Pierre d’Ailly, évêque de Cambrai, prit en suite la parole ; il combattit la soustraction, et demanda un concile général formé des obédiences des deux papes, pour aviser à l’union de l’Église et à la réformation des mœurs.

L’avocat général, Jean Juvénal des Ursins, résuma les débats, et fit preuve de dévouement plus que d’érudition. Il tança vertement le doyen de Reims pour avoir dit que le pape est suzerain au temporel comme au spirituel. L’histoire et le droit-canon ne l’embarrassaient guère. « Ce ne fut point, dit-il, par l’autorité du pape que Pépin succéda à Childéric ; ce fut ce dernier qui se démit pour ce qu’il n’avait nuls enfants, et entra en religion. » Le droit d’assembler les conciles, quand il s’agit de juger les papes et de prononcer en matières de foi, appartient aux rois ; il le prouve par les exemples de Constantin et de Théodose, et par une décrétale de Nicolas. « Ce droit, dit-il, est acquis à la couronne, non à la personne de Pépin ou de Charles, mais au roi de France. L’élection de l’évêque romain se faisait autrefois par les ecclésiastiques et par les laïques, comme celle des autres évêques, qui sont frères. » Et sur ce qu’on allègue le droit de saint Pierre, il ajoute que le siège apostolique ou la céphalité fut premièrement à Jérusalem, puis à Antioche, puis à Rome ; « Et s’il se pouvait faire qu’il fût remis en son premier lieu, en Jérusalem, je crois que ce serait bien. »
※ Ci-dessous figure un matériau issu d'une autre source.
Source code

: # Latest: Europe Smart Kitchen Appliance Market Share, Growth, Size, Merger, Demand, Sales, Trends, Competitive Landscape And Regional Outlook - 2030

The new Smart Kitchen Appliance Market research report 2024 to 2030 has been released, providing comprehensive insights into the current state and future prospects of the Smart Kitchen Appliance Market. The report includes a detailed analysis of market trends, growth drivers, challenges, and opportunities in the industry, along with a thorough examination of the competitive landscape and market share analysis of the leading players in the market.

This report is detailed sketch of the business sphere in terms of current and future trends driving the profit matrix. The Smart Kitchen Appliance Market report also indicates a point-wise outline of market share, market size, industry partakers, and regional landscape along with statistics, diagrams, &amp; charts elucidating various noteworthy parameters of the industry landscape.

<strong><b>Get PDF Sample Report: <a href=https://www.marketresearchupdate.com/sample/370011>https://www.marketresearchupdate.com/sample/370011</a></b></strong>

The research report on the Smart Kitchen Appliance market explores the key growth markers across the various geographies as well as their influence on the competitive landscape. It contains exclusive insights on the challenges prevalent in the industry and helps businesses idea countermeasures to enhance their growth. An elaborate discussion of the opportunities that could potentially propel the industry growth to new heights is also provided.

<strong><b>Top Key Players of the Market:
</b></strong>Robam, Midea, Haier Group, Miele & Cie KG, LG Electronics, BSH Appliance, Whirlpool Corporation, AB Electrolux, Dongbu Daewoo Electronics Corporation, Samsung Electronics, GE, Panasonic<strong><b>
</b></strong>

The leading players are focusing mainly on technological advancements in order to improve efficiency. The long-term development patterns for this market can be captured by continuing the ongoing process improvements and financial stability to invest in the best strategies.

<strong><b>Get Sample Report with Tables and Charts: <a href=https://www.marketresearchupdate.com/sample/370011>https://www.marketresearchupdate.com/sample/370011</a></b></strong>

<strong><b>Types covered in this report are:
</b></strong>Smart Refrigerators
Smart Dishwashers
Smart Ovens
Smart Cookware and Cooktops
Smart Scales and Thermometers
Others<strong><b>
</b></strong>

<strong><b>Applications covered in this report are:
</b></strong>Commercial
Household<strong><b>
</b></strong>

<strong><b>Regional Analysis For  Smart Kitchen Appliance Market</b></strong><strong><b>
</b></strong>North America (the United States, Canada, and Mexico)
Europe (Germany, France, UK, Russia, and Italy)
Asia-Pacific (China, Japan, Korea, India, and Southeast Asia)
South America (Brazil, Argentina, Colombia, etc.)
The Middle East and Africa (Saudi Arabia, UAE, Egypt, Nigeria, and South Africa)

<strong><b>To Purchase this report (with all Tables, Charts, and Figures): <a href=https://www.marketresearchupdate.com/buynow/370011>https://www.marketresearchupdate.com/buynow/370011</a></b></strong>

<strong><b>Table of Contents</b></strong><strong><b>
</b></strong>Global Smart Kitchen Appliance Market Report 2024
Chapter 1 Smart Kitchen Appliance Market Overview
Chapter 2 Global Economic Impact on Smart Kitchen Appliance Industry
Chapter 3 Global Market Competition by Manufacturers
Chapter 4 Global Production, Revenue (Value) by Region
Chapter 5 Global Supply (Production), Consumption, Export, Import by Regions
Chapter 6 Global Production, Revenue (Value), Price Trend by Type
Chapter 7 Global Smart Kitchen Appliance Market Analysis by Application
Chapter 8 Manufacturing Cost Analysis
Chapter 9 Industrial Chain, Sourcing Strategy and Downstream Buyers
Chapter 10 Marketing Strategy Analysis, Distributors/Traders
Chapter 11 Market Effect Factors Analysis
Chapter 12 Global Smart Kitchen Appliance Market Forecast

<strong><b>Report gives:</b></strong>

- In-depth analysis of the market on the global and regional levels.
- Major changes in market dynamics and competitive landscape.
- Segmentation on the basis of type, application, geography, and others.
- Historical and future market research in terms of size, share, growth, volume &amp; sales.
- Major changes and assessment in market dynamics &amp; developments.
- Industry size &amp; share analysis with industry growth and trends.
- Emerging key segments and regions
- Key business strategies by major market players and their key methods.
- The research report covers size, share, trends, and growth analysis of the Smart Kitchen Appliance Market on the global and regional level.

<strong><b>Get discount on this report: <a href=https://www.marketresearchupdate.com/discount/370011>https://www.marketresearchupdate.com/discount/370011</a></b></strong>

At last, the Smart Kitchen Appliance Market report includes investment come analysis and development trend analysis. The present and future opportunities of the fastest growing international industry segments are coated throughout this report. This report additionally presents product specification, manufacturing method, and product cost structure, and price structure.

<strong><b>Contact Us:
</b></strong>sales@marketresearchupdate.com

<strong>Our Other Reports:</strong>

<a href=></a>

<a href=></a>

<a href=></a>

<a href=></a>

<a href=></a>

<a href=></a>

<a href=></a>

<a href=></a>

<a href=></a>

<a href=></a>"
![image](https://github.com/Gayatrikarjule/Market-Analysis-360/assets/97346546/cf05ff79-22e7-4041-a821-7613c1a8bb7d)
Le concile, représentant l’Église gallicane, rendit un décret qui rétablit la soustraction d’obédience, comme en 1398, et qui fut confirmé par le roi. Benoît y répondit par une bulle foudroyante ; il excommuniait les auteurs et les fauteurs du décret de soustraction, quels qu’ils fussent, cardinaux, archevêques, princes, rois et empereurs.
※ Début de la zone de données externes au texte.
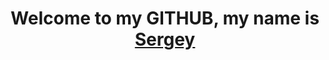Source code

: <h1 align="center">Welcome to my GITHUB, my name is <a href="https://www.linkedin.com/in/sergei-gavrilenko-5015a6236/" target="_blank">Sergey</a> </h1>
Cette bulle parvint à Paris au milieu de l’horreur répandue par un affreux attentat. Le duc d’Orléans, frère du roi, et Jean sans Peur, duc de Bourgogne, longtemps ennemis, s’étaient réconciliés au pied de l’autel ; ils avaient communié ensemble, et, trois jours après, dans la nuit du 23 novembre 1407, Jean sans Peur fit massacrer le duc d’Orléans. Ce forfait trouva un apologiste effronté dans le célèbre docteur Jean Petit, et le roi pardonna au meurtrier de son frère. Il n’y avait plus en France ni autorité royale, ni autorité religieuse ; le royaume était dévolu à un triple fléau, à la guerre étrangère, à la guerre civile, à la guerre théologique ; on n’entendait plus, d’une extrémité à l’autre, que le choc des armes, les cris des combattants, les soupirs d’une nation à l’agonie ; et, par-dessus tous ces bruits sinistres, les voix de deux grands-prêtres qui maudissaient le roi, le clergé, le peuple, et se foudroyaient l’un l’autre.